Saved data entries
================

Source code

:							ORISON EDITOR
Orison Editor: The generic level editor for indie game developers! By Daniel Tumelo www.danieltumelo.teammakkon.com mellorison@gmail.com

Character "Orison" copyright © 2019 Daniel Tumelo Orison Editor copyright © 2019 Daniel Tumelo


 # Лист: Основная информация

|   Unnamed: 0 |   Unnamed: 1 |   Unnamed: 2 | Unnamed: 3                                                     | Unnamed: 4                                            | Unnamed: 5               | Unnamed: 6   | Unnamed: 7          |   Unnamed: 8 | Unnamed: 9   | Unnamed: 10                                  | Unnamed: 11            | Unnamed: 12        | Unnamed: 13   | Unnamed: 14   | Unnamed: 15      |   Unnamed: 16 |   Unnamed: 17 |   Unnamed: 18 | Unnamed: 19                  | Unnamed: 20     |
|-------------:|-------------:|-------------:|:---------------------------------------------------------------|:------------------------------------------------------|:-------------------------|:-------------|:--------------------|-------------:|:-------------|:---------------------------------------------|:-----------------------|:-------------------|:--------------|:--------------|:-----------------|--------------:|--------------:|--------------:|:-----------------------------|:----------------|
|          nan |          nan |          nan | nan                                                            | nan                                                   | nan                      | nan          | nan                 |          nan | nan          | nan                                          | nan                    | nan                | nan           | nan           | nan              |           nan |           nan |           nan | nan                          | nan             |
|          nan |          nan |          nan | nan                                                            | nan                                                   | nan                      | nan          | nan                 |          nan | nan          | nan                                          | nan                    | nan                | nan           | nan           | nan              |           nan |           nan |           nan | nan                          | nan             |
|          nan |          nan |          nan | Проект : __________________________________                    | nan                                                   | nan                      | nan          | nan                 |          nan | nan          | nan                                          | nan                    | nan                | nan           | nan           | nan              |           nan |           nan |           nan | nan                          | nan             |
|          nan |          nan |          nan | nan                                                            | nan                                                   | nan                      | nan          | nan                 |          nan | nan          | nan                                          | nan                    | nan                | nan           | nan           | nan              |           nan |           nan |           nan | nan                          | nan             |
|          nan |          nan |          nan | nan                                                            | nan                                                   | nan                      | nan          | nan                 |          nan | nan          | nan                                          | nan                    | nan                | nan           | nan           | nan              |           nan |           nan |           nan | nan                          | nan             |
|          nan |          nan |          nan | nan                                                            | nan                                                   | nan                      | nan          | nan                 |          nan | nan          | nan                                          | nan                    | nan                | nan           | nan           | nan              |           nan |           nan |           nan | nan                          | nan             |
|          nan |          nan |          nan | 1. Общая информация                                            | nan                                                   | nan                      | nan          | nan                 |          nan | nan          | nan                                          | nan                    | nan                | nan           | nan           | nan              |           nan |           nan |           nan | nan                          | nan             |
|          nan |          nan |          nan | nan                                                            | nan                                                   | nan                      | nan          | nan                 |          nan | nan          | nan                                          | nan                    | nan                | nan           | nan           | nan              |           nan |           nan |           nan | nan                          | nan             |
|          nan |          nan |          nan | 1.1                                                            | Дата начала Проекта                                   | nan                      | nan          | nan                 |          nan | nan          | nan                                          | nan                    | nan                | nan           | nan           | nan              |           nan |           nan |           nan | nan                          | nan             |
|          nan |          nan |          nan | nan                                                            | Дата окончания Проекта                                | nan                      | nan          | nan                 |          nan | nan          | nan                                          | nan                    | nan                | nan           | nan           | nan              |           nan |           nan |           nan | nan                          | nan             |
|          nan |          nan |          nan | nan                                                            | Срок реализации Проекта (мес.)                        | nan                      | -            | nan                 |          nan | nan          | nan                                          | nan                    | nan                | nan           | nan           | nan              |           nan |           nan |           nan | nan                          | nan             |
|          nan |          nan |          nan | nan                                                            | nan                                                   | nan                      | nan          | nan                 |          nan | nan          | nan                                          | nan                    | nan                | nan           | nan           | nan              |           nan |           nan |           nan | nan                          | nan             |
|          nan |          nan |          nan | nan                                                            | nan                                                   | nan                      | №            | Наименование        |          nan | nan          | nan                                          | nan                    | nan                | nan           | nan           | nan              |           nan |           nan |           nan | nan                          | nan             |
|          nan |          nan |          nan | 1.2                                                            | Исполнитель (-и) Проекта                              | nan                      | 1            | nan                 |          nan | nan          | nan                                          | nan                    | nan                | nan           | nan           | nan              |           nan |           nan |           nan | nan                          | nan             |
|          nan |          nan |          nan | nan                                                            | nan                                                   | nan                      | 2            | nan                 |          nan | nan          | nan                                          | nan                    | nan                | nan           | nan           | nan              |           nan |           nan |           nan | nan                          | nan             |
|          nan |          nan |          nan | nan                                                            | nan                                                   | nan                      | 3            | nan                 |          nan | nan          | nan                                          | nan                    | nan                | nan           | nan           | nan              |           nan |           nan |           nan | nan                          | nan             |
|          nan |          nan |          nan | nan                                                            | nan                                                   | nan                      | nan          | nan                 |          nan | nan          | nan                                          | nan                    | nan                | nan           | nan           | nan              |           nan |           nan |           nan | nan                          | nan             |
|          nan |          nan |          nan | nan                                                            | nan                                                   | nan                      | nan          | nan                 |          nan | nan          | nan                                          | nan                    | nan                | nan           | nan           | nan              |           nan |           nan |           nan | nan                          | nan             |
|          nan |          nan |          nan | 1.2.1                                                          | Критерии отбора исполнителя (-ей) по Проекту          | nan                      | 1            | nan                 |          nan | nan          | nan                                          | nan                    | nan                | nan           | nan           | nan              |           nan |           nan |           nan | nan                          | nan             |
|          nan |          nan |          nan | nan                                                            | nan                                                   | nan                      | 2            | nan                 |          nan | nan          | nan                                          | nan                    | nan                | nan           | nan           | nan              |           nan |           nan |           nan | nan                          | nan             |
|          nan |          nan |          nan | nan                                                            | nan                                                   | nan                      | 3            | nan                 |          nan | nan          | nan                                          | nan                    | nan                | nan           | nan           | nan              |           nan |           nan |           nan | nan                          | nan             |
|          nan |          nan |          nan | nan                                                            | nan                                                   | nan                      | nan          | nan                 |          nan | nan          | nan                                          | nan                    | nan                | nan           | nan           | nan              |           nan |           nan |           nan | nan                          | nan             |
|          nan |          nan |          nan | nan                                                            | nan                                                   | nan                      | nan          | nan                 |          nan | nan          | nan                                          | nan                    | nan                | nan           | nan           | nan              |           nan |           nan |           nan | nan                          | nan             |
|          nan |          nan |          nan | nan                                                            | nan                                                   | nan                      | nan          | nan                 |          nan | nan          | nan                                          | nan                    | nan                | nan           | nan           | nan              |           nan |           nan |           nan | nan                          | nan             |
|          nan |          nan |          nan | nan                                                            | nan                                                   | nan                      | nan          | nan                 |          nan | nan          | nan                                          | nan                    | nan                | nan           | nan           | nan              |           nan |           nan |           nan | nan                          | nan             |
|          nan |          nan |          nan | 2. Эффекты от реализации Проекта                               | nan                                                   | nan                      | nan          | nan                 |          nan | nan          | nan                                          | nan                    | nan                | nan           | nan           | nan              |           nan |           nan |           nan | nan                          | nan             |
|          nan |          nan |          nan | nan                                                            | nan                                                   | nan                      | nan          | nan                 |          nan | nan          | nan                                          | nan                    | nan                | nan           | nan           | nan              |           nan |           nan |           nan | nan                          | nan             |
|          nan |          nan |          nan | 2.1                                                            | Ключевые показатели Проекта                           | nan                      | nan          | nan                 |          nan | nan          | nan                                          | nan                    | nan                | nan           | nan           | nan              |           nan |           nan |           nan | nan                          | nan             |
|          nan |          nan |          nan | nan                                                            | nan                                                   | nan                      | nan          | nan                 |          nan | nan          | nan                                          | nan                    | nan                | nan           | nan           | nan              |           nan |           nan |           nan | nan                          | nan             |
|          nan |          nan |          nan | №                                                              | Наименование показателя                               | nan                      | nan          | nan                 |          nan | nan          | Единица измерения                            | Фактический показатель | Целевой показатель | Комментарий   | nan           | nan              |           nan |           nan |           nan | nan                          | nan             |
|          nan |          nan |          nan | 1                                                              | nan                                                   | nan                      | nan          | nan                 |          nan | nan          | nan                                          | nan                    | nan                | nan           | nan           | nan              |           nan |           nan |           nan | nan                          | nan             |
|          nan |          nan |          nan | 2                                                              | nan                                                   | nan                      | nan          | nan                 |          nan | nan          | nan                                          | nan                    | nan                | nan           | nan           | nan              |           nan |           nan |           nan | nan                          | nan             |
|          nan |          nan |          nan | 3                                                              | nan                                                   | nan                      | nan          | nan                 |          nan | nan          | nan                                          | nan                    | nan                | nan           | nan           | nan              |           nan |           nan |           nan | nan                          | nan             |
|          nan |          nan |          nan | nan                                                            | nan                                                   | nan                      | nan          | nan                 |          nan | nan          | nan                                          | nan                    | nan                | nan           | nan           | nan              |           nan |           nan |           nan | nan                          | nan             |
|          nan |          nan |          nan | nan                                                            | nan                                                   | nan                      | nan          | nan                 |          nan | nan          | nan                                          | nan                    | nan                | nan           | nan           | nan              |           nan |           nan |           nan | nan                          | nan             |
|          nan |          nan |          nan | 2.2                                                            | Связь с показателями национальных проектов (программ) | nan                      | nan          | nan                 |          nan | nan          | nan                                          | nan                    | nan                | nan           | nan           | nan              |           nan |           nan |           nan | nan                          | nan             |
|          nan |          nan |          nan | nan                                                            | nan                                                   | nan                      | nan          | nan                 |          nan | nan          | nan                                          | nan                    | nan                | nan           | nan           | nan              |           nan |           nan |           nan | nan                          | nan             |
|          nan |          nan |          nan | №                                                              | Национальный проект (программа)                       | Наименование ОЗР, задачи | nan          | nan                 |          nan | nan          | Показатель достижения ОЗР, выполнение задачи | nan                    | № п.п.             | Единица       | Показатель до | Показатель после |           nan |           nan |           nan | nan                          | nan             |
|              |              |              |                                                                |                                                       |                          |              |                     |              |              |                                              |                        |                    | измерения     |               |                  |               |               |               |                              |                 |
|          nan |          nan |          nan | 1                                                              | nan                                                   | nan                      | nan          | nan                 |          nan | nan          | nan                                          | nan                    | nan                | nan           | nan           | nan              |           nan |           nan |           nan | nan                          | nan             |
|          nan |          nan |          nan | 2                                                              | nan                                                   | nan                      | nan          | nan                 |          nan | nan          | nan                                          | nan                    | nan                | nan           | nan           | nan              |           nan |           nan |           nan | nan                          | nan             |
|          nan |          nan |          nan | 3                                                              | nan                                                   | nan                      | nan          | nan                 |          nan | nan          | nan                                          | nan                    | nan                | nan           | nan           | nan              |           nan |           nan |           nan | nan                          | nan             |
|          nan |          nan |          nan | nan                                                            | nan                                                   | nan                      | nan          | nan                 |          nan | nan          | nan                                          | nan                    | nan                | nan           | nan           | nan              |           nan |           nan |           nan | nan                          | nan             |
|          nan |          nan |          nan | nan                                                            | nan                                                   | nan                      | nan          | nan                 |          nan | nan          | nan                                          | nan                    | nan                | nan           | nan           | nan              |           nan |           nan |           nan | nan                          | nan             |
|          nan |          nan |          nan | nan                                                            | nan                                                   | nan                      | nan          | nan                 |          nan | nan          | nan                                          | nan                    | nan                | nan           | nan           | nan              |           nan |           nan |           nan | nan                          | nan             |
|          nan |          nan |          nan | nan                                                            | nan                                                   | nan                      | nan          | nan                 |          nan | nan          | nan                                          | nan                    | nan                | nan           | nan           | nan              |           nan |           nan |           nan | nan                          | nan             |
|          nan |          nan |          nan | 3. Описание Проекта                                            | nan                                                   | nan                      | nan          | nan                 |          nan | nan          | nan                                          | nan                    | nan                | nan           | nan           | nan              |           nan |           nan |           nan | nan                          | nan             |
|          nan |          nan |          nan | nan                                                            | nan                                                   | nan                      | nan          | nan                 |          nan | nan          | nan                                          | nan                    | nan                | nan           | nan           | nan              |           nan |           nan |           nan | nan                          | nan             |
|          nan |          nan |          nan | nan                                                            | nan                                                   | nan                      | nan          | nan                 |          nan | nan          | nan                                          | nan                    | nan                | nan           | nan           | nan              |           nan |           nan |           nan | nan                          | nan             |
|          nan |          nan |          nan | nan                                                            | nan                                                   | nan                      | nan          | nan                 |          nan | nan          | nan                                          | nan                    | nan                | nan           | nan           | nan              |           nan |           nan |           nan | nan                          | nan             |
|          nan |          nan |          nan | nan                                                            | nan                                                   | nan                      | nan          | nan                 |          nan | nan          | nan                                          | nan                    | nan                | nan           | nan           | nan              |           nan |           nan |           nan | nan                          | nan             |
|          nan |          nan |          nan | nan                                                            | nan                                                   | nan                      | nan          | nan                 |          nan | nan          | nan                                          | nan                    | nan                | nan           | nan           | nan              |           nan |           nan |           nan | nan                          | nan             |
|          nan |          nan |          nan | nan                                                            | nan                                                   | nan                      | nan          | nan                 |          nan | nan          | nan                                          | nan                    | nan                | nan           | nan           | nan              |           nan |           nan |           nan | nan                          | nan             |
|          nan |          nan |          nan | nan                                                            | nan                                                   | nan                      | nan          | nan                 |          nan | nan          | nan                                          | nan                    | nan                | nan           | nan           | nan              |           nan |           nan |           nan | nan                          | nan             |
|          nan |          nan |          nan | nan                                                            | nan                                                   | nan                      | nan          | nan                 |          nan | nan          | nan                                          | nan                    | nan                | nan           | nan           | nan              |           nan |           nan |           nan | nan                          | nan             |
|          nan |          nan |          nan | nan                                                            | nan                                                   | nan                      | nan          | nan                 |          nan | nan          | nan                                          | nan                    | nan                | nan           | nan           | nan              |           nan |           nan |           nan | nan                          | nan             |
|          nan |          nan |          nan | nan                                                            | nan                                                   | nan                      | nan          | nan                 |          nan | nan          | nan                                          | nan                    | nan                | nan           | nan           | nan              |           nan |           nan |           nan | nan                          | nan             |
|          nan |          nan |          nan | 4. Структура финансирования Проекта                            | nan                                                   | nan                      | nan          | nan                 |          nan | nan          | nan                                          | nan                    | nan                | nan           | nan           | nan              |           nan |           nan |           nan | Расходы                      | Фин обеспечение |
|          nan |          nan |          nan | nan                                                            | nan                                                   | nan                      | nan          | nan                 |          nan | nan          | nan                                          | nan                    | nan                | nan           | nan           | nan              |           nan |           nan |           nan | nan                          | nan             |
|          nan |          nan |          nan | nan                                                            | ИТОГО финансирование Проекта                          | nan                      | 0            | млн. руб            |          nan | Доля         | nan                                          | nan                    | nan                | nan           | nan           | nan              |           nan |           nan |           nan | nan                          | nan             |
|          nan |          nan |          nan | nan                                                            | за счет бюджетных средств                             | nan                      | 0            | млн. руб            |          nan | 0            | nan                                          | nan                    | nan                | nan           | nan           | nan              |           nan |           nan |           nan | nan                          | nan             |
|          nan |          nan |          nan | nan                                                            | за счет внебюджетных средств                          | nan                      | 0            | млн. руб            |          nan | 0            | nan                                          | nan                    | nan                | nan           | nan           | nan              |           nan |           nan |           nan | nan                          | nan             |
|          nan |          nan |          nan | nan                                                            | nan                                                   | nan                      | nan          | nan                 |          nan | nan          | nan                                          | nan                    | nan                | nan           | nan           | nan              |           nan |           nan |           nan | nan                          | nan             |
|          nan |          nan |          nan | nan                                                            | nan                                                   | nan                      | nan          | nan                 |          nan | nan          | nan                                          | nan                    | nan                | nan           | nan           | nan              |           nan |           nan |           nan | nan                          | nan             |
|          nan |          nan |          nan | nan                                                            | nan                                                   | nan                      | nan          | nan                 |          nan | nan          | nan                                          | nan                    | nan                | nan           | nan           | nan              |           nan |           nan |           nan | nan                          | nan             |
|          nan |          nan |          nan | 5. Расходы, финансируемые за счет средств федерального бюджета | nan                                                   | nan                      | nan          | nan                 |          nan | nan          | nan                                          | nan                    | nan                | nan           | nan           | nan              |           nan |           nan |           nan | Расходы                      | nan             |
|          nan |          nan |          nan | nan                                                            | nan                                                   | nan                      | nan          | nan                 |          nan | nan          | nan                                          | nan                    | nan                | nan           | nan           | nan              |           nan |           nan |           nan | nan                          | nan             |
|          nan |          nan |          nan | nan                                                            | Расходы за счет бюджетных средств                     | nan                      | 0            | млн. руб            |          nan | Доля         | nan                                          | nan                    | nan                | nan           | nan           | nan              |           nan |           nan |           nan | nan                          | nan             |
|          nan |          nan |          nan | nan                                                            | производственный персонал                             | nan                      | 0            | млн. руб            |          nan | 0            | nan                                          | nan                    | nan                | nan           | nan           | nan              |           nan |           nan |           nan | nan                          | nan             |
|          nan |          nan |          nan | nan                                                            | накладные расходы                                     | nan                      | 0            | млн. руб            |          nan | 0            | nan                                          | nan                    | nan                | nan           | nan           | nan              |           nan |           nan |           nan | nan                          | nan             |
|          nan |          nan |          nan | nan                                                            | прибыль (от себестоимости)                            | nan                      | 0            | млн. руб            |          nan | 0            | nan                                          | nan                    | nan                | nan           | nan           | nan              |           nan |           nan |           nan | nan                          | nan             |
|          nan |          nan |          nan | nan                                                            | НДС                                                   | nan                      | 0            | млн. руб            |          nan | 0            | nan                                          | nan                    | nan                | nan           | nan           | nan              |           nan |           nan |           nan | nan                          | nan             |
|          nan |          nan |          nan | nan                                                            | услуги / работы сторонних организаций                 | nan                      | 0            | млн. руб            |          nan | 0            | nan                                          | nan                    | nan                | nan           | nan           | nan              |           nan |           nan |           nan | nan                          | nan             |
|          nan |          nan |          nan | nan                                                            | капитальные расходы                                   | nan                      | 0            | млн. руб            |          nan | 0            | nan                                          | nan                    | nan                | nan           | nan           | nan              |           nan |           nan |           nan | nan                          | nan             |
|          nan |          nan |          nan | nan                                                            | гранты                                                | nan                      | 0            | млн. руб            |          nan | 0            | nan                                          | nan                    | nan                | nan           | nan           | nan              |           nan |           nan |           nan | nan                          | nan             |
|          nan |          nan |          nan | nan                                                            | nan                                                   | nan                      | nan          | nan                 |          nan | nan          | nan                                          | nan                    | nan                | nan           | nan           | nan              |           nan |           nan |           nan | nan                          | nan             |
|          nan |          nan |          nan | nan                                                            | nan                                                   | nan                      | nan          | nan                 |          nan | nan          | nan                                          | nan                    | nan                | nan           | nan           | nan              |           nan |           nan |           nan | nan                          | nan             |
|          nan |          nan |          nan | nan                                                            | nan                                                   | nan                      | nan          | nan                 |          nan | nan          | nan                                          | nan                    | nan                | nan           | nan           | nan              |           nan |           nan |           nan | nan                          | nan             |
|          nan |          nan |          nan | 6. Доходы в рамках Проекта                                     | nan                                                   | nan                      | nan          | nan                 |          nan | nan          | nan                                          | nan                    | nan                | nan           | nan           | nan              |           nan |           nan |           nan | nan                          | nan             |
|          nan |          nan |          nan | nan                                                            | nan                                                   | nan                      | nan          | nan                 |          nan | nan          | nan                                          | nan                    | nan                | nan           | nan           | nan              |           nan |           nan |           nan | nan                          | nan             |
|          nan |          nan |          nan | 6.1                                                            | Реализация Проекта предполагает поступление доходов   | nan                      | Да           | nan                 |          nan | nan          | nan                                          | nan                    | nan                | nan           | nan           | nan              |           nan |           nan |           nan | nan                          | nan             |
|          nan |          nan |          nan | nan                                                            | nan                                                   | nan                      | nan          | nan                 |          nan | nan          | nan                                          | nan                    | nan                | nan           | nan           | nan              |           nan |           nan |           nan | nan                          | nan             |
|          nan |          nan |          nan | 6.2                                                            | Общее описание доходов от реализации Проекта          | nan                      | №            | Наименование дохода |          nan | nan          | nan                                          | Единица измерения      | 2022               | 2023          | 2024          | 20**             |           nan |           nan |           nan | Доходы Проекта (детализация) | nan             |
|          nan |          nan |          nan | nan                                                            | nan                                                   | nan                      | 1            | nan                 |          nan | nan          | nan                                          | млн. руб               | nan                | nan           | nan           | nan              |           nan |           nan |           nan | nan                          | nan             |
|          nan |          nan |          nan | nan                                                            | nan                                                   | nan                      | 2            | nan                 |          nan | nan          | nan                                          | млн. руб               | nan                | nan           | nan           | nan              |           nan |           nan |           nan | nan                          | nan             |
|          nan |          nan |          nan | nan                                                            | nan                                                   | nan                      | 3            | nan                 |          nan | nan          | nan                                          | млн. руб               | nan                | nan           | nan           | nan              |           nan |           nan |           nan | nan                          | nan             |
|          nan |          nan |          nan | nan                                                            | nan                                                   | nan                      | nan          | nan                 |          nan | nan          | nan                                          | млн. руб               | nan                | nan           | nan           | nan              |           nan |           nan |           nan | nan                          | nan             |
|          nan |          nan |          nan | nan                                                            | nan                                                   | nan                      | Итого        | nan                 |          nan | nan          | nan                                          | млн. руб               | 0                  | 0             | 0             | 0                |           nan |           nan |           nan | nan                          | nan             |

================

Your answer should be one number: how many lines above contain "Доля".

EXERCISE OUTPUT :: 2